Guest Author: Dana Johnson

One of our MHB faithful wrote a piece called “Why Not Passing Ruins My Day,” and I thought it deserved a larger audience. – Helen
When we talk around TG issues, we are very careful.
We phrase things such that we do our best to respect and support one another. I am, in general, an enormous fan of this.
Unfortunately, it’s possible for that very politeness to mask out feelings we have, or to make us less willing to bring them up and feel legitimate doing so.
So I’m going to drop that pretense, and describe what this is like from inside my own head as clearly as I can. This is how I feel about what is going on with me, and may or may not have any real match-up with reality. It is, however, how this whole thing feels to me.
I begin at the beginning.
I am a woman.
I am not “expressing myself as a woman”. I am not “presenting as a woman.” I am a woman.
Nobody else sees a woman when they look at me, for the most part.
It was worse when I was a girl. Not only did nobody see me as a girl, but a lot of effort was put into making sure I was being a proper boy. It was quite clear to me that I wasn’t a boy, but everybody else insisted. I knew that I was supposed to be a boy, so I did everything I could to do what I was told.
Everything.
I drove myself half-mad, over the years, trying to convince myself that I was a boy, against my own perception of the facts. I tried to be interested in sports. I tried to date girls.
I succeeded at convincing most people that I was a geek boy, although I never managed to convince myself, really. Which is why it became such a problem.
I don’t try living as a man anymore. I live as a transsexual. That is, a man who is largely perceived to be mad, and who is generally recognized as attempting to live as a woman. This is not the same as being a woman, but it’s better than being a guy.

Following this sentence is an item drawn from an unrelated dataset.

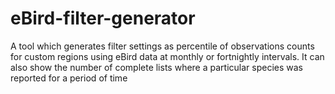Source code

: # eBird-filter-generator
A tool which generates filter settings as percentile of observations counts for custom regions using eBird data at monthly or fortnightly intervals. It can also show the number of complete lists where a particular species was reported for a period of time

I may be seen as a guy in a dress, but at least I get to wear a dress.
One of the reasons it’s better to live this way than as a man is that I get brief windows into what it would be like if everybody just agreed with me that, yes, I am a woman. These windows are called “passing”.
If I am passing, and someone “clocks” me, well, it’s a grounding of a particularly painful sort. You see, there’s only two ways I am made aware of the fact that I’m not a woman. If I’m made aware of some component of my own anatomy (ie, facial hair, voice, plumbing) or if someone else points it out. Otherwise, I’m fairly oblivious. I am a woman, as far as my ability to discern and categorize myself is concerned.
I’m not necessarily aware that I’m anything other than a woman unless some idiot says, “Damn! It’s a Man!” or something of the sort, at which point I’m buried by the avalanche of an entire lifetime of bitter frustration.
Luckily, I’ve learned to cope with this a bit. It generally doesn’t result in days or weeks of navel gazing and depression. No, it’s now down to a few hours or an afternoon.
People don’t really understand why this is hard to get over. I mean, nobody gets what they want in life. So why should I expect to? In many ways, I suppose they’re right.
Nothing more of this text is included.